# Basic Operations

In [19]:
import gtn
import nb_utils
nb_utils.init()

An operation on a transducer (or acceptor) takes one or more transducers as input and outputs a transducer. You can think of these operations as functions on graphs. We'll typically denote graphs by upper case variables, so the variable $A$ for example can represent a graph. Functions will be denoted by lower case variables. So $f(A)$ is a function which takes as input a single graph and outputs a graph.

## Closure

The closure, sometimes called the Kleene star, is a unary function (takes a single input) which can operate on either an acceptor or transducer. If the string $x$ is accepted by $A$, then the zero or more copies of $x$ are accepted by the closure of $A$. More formally, if the language of an acceptor is $\mathcal{L}(A)$, then the language of the closure of $A$ is $\{x^n \mid x \in \mathcal{L}(A),\;\; n = 0, 1, \ldots, \}$. The notation $x^n$ means $x$ concatenated $n$ times.

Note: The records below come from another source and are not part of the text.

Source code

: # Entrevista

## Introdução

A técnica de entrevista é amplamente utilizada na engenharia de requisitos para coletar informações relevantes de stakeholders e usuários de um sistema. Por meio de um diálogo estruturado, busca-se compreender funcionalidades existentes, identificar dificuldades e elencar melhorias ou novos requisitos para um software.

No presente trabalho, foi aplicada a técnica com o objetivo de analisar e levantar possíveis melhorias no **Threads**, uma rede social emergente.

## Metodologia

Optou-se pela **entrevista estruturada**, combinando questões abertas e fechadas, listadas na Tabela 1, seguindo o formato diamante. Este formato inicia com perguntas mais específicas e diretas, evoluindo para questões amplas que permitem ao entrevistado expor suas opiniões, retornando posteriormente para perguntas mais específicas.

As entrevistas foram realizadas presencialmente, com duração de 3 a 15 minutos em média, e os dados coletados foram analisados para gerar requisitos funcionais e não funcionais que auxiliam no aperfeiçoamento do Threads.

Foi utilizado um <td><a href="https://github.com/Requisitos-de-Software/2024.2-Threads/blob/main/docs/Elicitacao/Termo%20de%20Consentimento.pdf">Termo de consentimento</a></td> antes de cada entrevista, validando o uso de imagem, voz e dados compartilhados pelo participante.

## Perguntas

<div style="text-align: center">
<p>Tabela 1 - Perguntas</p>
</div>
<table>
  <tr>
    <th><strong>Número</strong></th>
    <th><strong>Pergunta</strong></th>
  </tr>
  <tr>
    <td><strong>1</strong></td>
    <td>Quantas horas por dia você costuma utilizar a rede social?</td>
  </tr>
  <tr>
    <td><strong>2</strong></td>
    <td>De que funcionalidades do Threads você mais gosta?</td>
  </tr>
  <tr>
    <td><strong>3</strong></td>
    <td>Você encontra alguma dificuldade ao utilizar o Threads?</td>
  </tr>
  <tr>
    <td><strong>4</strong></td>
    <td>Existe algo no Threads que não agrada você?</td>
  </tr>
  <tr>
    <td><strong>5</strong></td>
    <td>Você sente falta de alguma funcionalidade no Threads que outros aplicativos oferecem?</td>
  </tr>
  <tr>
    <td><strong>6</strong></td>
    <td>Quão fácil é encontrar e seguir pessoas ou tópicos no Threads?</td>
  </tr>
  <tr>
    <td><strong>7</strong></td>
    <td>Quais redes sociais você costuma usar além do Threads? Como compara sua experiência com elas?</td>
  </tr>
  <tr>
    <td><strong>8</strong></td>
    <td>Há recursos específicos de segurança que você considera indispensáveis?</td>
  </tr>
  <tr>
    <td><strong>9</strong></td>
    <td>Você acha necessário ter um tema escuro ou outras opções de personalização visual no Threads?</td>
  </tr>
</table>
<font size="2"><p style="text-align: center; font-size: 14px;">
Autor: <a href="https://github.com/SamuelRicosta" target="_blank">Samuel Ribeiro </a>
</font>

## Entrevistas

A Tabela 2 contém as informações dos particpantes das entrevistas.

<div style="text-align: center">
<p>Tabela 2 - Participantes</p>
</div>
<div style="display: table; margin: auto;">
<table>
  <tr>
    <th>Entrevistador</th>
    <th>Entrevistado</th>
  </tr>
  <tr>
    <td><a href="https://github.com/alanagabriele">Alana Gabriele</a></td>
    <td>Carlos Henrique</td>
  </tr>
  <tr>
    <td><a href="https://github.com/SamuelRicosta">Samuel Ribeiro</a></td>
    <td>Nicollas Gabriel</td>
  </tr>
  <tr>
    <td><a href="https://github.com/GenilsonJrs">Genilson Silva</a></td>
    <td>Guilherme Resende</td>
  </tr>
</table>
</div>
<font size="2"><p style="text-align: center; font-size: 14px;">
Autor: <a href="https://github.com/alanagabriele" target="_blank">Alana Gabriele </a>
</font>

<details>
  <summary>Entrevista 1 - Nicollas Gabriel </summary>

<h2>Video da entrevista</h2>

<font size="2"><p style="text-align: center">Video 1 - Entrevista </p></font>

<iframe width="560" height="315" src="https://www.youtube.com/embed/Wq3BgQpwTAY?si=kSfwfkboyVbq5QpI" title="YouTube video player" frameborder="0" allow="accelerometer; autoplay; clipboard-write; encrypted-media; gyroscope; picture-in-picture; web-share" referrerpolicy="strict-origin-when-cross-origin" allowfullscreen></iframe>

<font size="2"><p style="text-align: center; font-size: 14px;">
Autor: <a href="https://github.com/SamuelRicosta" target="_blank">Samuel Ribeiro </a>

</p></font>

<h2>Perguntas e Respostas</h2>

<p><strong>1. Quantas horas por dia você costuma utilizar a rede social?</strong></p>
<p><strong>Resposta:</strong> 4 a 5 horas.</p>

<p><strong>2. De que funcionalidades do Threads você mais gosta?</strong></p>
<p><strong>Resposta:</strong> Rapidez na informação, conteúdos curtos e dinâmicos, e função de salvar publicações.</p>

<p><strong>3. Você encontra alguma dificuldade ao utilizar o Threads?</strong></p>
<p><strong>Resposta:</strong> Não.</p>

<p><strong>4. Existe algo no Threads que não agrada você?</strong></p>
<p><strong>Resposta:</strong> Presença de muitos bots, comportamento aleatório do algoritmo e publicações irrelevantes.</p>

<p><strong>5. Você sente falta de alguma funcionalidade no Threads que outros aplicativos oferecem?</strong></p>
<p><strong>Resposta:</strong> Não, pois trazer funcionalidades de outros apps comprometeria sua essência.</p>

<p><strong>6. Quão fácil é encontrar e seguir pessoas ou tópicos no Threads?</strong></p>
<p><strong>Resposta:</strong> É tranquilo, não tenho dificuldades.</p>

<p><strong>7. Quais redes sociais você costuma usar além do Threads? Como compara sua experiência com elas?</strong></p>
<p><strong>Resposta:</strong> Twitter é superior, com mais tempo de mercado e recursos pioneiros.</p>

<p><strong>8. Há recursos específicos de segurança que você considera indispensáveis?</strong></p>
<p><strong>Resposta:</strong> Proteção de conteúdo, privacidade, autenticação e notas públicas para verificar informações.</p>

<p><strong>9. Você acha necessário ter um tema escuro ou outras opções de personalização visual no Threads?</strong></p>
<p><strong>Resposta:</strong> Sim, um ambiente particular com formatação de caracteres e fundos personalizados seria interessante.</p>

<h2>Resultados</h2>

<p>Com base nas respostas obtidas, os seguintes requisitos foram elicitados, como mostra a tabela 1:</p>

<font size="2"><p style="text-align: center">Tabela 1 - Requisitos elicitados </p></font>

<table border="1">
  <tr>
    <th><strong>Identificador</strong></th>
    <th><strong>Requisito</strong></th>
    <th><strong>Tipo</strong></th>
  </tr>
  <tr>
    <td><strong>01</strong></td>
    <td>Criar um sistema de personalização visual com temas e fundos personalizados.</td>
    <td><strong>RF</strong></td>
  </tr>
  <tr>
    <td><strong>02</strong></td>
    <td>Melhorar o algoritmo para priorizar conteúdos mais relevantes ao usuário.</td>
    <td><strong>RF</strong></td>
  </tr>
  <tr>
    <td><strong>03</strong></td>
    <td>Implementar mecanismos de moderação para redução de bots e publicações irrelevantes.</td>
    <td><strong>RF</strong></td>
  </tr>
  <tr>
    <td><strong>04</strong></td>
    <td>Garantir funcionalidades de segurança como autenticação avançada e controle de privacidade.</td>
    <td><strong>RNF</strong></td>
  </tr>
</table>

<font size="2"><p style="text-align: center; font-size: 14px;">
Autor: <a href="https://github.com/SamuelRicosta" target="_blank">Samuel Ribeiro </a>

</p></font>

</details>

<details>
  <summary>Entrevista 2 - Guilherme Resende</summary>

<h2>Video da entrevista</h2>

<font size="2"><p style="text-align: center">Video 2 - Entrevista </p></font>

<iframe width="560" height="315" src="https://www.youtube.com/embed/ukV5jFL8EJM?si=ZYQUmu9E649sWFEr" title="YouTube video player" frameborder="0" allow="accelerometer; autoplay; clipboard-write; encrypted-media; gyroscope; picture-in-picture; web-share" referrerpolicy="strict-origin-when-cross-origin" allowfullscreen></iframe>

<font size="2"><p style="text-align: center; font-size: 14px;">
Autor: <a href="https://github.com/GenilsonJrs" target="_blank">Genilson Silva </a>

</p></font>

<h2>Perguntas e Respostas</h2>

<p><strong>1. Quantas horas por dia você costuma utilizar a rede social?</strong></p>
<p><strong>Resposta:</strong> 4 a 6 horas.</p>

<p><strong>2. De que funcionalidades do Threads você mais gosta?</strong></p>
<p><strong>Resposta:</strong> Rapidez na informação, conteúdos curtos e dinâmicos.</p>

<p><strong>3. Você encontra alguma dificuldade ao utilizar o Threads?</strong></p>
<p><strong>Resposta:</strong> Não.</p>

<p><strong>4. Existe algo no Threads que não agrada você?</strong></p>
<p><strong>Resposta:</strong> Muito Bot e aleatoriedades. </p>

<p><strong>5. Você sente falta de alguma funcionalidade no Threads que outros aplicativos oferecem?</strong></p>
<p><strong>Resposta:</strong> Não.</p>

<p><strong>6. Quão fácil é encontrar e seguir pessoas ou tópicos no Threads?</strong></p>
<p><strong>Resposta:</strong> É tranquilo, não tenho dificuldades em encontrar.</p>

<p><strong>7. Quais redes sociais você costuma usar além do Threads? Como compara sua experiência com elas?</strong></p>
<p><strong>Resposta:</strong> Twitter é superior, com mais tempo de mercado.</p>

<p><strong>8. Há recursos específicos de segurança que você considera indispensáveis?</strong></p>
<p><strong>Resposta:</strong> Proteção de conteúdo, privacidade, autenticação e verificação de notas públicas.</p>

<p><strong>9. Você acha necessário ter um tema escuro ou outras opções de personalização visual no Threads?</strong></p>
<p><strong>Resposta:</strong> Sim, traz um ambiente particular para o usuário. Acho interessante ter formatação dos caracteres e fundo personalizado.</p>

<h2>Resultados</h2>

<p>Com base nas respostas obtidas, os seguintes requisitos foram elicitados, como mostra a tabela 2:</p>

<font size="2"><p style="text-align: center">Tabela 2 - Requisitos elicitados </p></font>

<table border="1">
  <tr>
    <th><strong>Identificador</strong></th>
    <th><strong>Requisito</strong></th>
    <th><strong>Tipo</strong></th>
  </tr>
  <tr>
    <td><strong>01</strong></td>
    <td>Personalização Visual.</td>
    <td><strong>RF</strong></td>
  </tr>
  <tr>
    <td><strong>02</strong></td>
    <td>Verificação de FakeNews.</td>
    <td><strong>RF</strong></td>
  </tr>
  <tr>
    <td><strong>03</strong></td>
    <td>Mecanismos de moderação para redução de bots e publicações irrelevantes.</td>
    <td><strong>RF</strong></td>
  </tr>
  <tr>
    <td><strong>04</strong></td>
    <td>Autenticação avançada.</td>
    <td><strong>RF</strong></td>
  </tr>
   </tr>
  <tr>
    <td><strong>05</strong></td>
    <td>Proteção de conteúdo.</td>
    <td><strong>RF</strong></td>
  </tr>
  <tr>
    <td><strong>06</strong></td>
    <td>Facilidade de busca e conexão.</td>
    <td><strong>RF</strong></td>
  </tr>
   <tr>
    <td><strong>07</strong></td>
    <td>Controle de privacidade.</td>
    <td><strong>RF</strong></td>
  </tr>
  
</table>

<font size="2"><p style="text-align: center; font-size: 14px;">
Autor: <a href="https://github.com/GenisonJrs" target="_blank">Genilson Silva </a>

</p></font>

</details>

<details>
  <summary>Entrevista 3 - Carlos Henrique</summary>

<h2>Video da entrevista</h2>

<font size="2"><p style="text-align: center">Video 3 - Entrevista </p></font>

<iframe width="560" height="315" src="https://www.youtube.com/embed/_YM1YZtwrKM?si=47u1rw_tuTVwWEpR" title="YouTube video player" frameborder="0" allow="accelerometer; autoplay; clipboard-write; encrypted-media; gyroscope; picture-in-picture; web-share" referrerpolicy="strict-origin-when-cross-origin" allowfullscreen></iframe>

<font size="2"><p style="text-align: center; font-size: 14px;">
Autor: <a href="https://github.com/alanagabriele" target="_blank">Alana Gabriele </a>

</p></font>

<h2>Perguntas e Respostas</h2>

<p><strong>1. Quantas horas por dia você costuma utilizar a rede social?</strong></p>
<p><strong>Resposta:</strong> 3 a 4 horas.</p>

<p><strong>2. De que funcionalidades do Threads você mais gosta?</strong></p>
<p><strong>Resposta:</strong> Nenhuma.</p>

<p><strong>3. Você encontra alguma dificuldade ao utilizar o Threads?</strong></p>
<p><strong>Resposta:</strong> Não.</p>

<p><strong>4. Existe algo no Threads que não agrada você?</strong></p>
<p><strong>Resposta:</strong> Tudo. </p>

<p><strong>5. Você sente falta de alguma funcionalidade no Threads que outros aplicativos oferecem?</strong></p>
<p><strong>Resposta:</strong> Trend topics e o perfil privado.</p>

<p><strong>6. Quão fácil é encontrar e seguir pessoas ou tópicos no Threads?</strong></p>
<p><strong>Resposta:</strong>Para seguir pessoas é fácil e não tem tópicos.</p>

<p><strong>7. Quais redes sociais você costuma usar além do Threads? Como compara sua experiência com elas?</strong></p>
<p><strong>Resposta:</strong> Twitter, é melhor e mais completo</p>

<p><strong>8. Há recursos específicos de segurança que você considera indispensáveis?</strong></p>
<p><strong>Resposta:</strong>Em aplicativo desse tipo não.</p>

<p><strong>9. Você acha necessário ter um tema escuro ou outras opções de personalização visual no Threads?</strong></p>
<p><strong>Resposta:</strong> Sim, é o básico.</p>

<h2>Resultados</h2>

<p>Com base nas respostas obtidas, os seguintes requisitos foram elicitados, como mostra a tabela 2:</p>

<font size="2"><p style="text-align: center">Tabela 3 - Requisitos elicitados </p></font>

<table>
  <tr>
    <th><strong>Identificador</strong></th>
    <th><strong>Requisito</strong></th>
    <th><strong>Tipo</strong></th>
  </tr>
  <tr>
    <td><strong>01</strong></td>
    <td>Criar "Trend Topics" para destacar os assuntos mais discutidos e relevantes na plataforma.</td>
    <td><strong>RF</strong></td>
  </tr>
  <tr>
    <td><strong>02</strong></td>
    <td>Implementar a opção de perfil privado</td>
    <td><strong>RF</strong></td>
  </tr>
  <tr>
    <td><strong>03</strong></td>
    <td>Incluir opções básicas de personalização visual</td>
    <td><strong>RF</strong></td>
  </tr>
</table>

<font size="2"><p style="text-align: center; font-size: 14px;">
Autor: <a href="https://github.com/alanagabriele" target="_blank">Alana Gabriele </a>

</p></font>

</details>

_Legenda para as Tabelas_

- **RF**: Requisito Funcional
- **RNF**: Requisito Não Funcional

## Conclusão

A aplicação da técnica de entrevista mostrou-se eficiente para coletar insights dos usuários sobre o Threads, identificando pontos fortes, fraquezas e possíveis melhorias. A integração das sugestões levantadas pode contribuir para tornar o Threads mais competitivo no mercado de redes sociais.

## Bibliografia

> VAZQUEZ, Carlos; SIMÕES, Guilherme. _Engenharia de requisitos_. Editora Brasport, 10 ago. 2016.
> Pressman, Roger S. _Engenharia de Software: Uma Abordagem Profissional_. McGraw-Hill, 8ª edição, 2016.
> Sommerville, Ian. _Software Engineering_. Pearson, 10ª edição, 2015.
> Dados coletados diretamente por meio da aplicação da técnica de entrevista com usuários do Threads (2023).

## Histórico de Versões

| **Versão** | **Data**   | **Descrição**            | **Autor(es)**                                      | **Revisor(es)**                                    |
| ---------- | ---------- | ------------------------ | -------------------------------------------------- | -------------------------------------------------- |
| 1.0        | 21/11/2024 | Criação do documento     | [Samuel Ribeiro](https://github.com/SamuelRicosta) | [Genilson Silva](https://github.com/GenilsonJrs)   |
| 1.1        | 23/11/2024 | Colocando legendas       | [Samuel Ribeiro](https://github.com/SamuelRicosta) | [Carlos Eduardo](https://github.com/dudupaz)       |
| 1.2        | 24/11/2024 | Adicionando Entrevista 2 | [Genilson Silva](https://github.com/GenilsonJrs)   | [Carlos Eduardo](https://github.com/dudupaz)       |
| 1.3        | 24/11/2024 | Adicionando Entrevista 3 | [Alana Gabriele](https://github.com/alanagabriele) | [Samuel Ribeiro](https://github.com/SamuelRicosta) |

So $x^2$ is $xx$ and $x^0$ is the empty string. Usually the closure of an acceptor is denoted by $^*$, as in $A^*$. This is the same notation used in regular expressions.

In [20]:
# Define the mapping from integer ids to arc symbol labels
symbols = {0: 'a', 1: 'b', 2: 'c'}

fsa = gtn.Graph()
fsa.add_node(start=True)
fsa.add_node()
fsa.add_node()
fsa.add_node(accept=True)
fsa.add_arc(src_node=0, dst_node=1, label=0)
fsa.add_arc(src_node=1, dst_node=2, label=1)
fsa.add_arc(src_node=2, dst_node=3, label=0)

gtn.draw(fsa, "figures/nb/fsa_pre_closure.svg", isymbols=symbols)

The closure of a graph is easy to construct with the use of $\epsilon$ transitions. The language of the graph below is the string $aba$. 

![fsa pre closure](figures/nb/fsa_pre_closure.svg)

The closure of the graph needs to accept an arbitrary number of copies of $aba$ including the empty string. To accept the empty string we make the start state an accept state as well. To accept one or more copies of $aba$ we simply wire up the old accept states to the new start state with $\epsilon$ transitions.

In [21]:
# Recreate the old graph but without any start states
fsa = gtn.Graph()
old_start = fsa.add_node()
fsa.add_node()
fsa.add_node()
accept = fsa.add_node(accept=True)
fsa.add_arc(src_node=0, dst_node=1, label=0)
fsa.add_arc(src_node=1, dst_node=2, label=1)
fsa.add_arc(src_node=2, dst_node=3, label=0)

# New start state which is also an accept state
start = fsa.add_node(start=True, accept=True)

# Connect the new start state to the old start states with an ϵ transition
fsa.add_arc(src_node=start, dst_node=old_start, label=gtn.epsilon)

# Connect the accept states to the new start state with an ϵ transition
fsa.add_arc(src_node=accept, dst_node=start, label=gtn.epsilon)

gtn.draw(fsa, "figures/nb/fsa_closure.svg", isymbols=symbols)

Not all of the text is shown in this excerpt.